151:雨にけぶってね、メールをしたんですよ。

 さて。

 一年間に会ったのは、そういうわけでほんとうに、結果的にたったの数回なのでした。


 ですが、いままでも書いてきたように、ツイッターでは交流がありました。

 それにツイッターほどではないですが、メールでも、たまに。

 当時はスマホが出はじめたばかりでした。いまでいうガラケー、当時でいう普通の「ケータイ」と、スマホの混在する、いわば過渡期でした。



 ある日、私はふと思いました。

 あれは梅雨のことでした。それだけはただ、はっきりと覚えています。

 彼の最寄り駅をそばを散歩したことや、駅前ツタヤさんに寄ったことの、あれは前だったのでしょうか後だったのでしょうか。

 そのことは、雨のけむりにぼやけるみたいに曖昧なのですけど、

 ただ、梅雨だったってことならば、いまも強く覚えています。



 どうでもいいような遊びの用事で、実家からはるか離れた馴染みも愛着ももてない駅のホームに立って。

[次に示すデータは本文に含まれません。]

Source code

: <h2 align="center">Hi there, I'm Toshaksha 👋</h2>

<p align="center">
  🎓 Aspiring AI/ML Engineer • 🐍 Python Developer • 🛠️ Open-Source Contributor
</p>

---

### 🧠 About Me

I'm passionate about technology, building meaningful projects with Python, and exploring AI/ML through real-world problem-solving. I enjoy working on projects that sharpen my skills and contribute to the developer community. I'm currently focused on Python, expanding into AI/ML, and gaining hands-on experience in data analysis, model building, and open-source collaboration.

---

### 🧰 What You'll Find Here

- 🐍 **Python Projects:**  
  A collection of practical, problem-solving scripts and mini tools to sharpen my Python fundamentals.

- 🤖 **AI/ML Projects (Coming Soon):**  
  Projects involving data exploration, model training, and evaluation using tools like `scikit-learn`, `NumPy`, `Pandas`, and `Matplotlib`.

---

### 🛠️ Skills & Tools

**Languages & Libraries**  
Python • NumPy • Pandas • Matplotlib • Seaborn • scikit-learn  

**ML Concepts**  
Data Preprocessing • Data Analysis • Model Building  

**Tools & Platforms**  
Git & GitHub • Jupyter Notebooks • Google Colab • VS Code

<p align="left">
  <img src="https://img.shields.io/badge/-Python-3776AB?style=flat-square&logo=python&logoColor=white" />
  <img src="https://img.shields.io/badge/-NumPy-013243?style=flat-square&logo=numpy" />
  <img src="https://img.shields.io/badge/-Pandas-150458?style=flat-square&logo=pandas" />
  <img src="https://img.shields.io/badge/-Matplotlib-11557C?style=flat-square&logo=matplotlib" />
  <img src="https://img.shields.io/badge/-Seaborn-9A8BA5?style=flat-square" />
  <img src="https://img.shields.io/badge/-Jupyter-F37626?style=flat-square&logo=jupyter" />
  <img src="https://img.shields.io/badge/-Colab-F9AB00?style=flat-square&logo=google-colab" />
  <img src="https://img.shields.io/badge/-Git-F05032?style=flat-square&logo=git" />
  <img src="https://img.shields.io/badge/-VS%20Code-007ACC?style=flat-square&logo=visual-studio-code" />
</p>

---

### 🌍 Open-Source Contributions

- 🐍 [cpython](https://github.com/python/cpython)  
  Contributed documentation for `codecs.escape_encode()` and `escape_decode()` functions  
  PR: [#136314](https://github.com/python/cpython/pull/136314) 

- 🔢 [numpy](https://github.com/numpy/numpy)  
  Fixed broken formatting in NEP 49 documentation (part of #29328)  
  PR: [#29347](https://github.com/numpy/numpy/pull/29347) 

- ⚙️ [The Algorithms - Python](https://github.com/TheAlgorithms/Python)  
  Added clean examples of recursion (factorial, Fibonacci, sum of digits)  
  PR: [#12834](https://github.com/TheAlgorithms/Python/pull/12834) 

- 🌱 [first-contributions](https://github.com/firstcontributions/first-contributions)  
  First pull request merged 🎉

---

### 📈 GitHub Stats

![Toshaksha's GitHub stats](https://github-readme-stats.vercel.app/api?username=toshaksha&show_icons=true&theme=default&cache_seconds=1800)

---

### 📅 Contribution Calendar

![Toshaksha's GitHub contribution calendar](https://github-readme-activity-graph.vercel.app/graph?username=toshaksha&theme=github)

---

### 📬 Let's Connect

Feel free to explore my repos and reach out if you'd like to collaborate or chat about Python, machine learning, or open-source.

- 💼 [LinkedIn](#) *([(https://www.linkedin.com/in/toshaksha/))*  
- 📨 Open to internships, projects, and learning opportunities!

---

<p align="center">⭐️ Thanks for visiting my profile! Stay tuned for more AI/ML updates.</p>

 雨が、ざあざあ降りではないけれど、ぽつぽつ降るのがやたらとうるさく感じて。



 やっぱり後輩くんのことが好きだった、と。

 ……高校を出たら、こんなに離れてしまうなら。



 やっぱ、好きって、言っとけばよかった。なりふり構わず。いや。あのときには、私が自覚できてなかったから、仕方なかったのかな――。



 ……そっと、携帯電話を取り出しました。

 そして、後輩くんのアドレス宛てに、メールしました。




 元気――? さすがに最初のひとことくらいは、そういういわゆる常識的な文章で始めたはずなのですけど、しかし、それさえも定かではなく、

 でも、メールをしたことならば、やっぱりそれはいまもこんなに鮮やかに覚えている事実で、できごとで――。